_Work instructions_
Please state the number of lines in the entries below where the word "给定一个模块生成设计空间" appears. Include nothing else.

_Provided data_
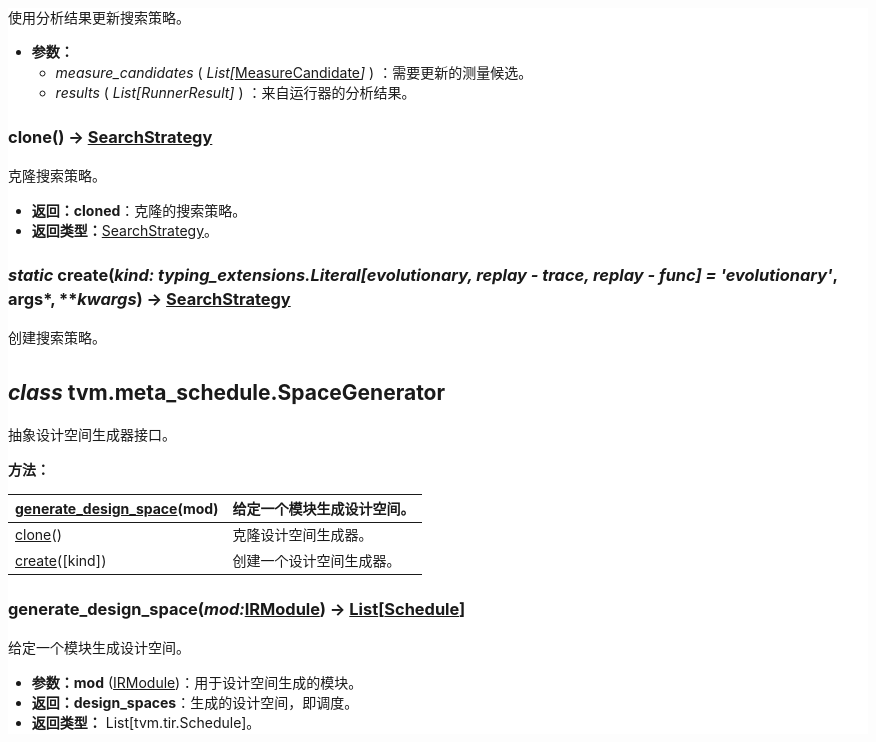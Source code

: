 使用分析结果更新搜索策略。
* **参数：**
   * *measure_candidates* ( *List[*[MeasureCandidate](https://tvm.hyper.ai/docs/api-reference/python-api/tvm-meta_schedule#class-tvmmeta_schedulemeasurecandidateschschedule-args_infolistarginfo)*]* ) ：需要更新的测量候选。
   * *results* ( *List[RunnerResult]* ) ：来自运行器的分析结果。

### clone() → [SearchStrategy](https://tvm.hyper.ai/docs/api-reference/python-api/tvm-meta_schedule#class-tvmmeta_schedulesearchstrategy)


克隆搜索策略。
* **返回：cloned**：克隆的搜索策略。
* **返回类型：**[SearchStrategy](https://tvm.hyper.ai/docs/api-reference/python-api/tvm-meta_schedule#class-tvmmeta_schedulesearchstrategy)。

### *static* create(*kind: typing_extensions.Literal[evolutionary, replay - trace, replay - func] = 'evolutionary'*, args*, ***kwargs*) → [SearchStrategy](https://tvm.hyper.ai/docs/api-reference/python-api/tvm-meta_schedule#class-tvmmeta_schedulesearchstrategy)


创建搜索策略。

## *class* tvm.meta_schedule.SpaceGenerator


抽象设计空间生成器接口。


**方法：**

|[generate_design_space](https://tvm.hyper.ai/docs/api-reference/python-api/tvm-meta_schedule#generate_design_spacemodirmodule--listschedule)(mod)|给定一个模块生成设计空间。|
|:----|:----|
|[clone](https://tvm.hyper.ai/docs/api-reference/python-api/tvm-meta_schedule#clone--spacegenerator)()|克隆设计空间生成器。|
|[create](https://tvm.hyper.ai/docs/api-reference/python-api/tvm-meta_schedule#static-createkind-typing_extensionsliteralpost---order---apply-union--typingcallabletvmtirschedulescheduleschedule-none--typingcallabletvmtirschedulescheduleschedule-tvmtirschedulescheduleschedule--typingcallabletvmtirschedulescheduleschedule-typinglisttvmtirschedulescheduleschedule--post-order-apply-args-kwargs--spacegenerator)([kind])|创建一个设计空间生成器。|

### generate_design_space(*mod:*[IRModule](https://tvm.hyper.ai/docs/api-reference/python-api/tvm-ir#class-tvmirirmodulefunctionsnone-attrsnone-global_infosnone)) → [List](https://docs.python.org/3/library/typing.html#typing.List)[[Schedule](https://tvm.hyper.ai/docs/api-reference/python-api/tvm-tir-schedule#class-tvmtirscheduleschedulemodprimfuncirmodule--seed-int--none--none-debug_mask-str--int--none-error_render_level-str--detail-enable_check-bool--true)]


给定一个模块生成设计空间。
* **参数：mod** ([IRModule](https://tvm.hyper.ai/docs/api-reference/python-api/tvm-ir#class-tvmirirmodulefunctionsnone-attrsnone-global_infosnone))：用于设计空间生成的模块。
* **返回：design_spaces**：生成的设计空间，即调度。
* **返回类型：** List[tvm.tir.Schedule]。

_Task output_
2